▶ **Problem statement**
Your task is to copy each line of the material that includes "main".

○ ○ ○

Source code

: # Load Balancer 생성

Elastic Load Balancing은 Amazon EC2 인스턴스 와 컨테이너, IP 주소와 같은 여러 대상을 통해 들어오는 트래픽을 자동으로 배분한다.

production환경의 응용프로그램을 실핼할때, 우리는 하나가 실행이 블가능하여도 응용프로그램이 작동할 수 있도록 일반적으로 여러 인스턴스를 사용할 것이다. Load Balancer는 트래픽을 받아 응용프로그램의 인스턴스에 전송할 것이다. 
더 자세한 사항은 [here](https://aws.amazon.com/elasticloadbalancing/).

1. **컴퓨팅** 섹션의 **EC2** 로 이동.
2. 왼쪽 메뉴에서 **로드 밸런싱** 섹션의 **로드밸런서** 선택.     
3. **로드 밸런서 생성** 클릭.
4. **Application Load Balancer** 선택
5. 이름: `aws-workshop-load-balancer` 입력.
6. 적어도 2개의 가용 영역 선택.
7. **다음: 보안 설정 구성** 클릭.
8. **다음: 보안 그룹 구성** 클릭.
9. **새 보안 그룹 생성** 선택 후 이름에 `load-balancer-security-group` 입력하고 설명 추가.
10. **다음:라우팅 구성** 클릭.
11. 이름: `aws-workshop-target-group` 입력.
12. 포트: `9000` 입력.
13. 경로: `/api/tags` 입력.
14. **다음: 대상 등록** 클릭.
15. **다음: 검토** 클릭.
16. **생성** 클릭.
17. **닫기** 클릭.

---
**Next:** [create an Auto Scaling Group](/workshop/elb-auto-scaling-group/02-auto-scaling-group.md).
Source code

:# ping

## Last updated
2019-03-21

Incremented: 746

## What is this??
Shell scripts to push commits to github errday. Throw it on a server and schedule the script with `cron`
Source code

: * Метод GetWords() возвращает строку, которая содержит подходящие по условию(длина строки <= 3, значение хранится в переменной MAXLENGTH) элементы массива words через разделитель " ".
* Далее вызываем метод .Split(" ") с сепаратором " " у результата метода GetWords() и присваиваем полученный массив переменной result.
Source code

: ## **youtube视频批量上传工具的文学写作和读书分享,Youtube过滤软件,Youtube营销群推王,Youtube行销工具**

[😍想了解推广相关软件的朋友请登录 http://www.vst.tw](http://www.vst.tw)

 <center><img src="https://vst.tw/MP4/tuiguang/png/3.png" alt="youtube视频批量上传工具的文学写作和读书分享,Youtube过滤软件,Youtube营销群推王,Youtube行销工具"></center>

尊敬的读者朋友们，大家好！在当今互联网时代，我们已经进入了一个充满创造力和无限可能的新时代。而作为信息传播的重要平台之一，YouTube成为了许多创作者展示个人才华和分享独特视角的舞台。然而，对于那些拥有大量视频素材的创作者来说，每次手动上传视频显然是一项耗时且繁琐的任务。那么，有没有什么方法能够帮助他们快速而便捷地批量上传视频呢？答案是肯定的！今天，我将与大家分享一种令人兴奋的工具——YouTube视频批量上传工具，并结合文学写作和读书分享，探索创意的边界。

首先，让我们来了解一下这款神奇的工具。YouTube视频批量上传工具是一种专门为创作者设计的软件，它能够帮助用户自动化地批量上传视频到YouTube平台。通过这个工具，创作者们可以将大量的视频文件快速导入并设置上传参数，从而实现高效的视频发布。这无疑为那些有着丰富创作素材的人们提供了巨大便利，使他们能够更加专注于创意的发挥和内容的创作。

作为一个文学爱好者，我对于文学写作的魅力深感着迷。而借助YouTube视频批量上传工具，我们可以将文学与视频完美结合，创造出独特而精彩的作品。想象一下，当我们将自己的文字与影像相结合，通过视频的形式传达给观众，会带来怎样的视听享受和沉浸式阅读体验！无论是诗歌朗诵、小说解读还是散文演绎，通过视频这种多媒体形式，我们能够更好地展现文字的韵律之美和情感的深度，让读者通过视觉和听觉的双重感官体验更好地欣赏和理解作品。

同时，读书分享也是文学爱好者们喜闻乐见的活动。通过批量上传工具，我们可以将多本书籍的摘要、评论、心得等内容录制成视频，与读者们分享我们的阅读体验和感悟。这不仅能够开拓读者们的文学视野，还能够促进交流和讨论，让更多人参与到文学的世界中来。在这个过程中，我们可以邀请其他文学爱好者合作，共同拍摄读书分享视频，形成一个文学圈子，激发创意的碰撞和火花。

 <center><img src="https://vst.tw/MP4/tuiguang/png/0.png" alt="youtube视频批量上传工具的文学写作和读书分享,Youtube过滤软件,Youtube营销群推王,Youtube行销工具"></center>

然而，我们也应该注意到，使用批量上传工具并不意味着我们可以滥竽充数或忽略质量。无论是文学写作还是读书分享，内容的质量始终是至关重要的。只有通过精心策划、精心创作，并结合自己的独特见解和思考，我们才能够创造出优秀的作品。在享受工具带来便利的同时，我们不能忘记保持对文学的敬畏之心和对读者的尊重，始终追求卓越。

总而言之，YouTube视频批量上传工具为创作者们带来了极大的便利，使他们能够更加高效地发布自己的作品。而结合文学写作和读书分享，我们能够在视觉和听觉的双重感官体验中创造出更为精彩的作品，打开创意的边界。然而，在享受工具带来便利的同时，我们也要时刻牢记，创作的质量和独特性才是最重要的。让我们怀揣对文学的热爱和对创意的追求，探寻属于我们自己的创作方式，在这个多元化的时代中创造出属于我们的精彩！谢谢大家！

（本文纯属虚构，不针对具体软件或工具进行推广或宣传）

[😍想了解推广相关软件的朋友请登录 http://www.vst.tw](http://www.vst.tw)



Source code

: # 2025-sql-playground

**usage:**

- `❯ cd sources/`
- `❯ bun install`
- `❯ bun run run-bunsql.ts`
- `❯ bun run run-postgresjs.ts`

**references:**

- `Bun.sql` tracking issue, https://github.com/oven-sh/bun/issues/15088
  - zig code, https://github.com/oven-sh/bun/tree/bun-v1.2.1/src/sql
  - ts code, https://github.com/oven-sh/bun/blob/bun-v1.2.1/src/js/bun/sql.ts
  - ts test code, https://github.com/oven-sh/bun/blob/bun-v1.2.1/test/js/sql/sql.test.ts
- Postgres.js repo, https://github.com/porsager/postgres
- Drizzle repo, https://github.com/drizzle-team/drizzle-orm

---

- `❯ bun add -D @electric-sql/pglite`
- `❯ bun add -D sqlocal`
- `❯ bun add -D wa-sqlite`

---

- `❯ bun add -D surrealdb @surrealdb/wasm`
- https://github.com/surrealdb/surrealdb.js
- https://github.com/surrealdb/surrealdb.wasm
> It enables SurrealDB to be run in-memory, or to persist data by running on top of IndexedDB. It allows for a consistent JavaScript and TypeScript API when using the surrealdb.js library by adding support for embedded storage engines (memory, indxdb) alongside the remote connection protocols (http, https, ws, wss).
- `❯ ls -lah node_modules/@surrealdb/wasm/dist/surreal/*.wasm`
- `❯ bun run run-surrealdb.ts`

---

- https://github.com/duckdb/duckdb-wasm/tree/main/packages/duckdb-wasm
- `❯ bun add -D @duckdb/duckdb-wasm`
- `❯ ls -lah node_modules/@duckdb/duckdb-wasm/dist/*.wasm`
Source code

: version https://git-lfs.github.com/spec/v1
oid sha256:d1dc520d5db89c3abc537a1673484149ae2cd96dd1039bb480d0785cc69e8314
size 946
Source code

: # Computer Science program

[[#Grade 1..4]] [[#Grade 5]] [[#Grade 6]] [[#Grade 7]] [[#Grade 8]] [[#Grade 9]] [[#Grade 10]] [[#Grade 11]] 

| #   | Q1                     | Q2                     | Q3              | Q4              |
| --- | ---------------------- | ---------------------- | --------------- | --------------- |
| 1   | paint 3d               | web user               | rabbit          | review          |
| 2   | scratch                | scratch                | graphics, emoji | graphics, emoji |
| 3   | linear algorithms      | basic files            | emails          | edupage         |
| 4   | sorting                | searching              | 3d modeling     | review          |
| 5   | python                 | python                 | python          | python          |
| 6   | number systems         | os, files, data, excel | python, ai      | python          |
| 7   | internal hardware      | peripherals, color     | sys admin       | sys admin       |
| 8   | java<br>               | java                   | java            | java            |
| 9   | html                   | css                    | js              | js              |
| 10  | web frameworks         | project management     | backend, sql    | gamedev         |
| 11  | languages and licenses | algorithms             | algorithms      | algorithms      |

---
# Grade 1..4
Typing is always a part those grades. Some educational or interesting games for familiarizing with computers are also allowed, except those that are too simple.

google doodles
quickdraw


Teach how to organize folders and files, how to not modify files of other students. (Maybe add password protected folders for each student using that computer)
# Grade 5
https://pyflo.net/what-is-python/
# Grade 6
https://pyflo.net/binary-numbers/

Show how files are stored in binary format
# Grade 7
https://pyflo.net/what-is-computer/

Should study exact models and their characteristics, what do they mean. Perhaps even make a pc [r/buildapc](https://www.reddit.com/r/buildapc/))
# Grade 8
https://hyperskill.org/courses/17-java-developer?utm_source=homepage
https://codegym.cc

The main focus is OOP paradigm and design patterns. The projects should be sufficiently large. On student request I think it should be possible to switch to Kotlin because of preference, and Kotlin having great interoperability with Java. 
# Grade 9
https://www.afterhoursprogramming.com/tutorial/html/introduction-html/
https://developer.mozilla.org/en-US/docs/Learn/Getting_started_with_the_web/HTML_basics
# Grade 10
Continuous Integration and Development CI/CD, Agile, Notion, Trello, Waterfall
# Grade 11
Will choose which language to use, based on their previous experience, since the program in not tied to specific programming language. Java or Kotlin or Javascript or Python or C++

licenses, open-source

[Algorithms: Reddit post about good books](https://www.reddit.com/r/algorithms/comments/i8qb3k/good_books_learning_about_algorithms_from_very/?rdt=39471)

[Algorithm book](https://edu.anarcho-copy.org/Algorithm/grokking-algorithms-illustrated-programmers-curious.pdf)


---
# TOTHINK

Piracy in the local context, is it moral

○ ○ ○

▶ **Output below**
- https://github.com/duckdb/duckdb-wasm/tree/main/packages/duckdb-wasm
The main focus is OOP paradigm and design patterns. The projects should be sufficiently large. On student request I think it should be possible to switch to Kotlin because of preference, and Kotlin having great interoperability with Java. 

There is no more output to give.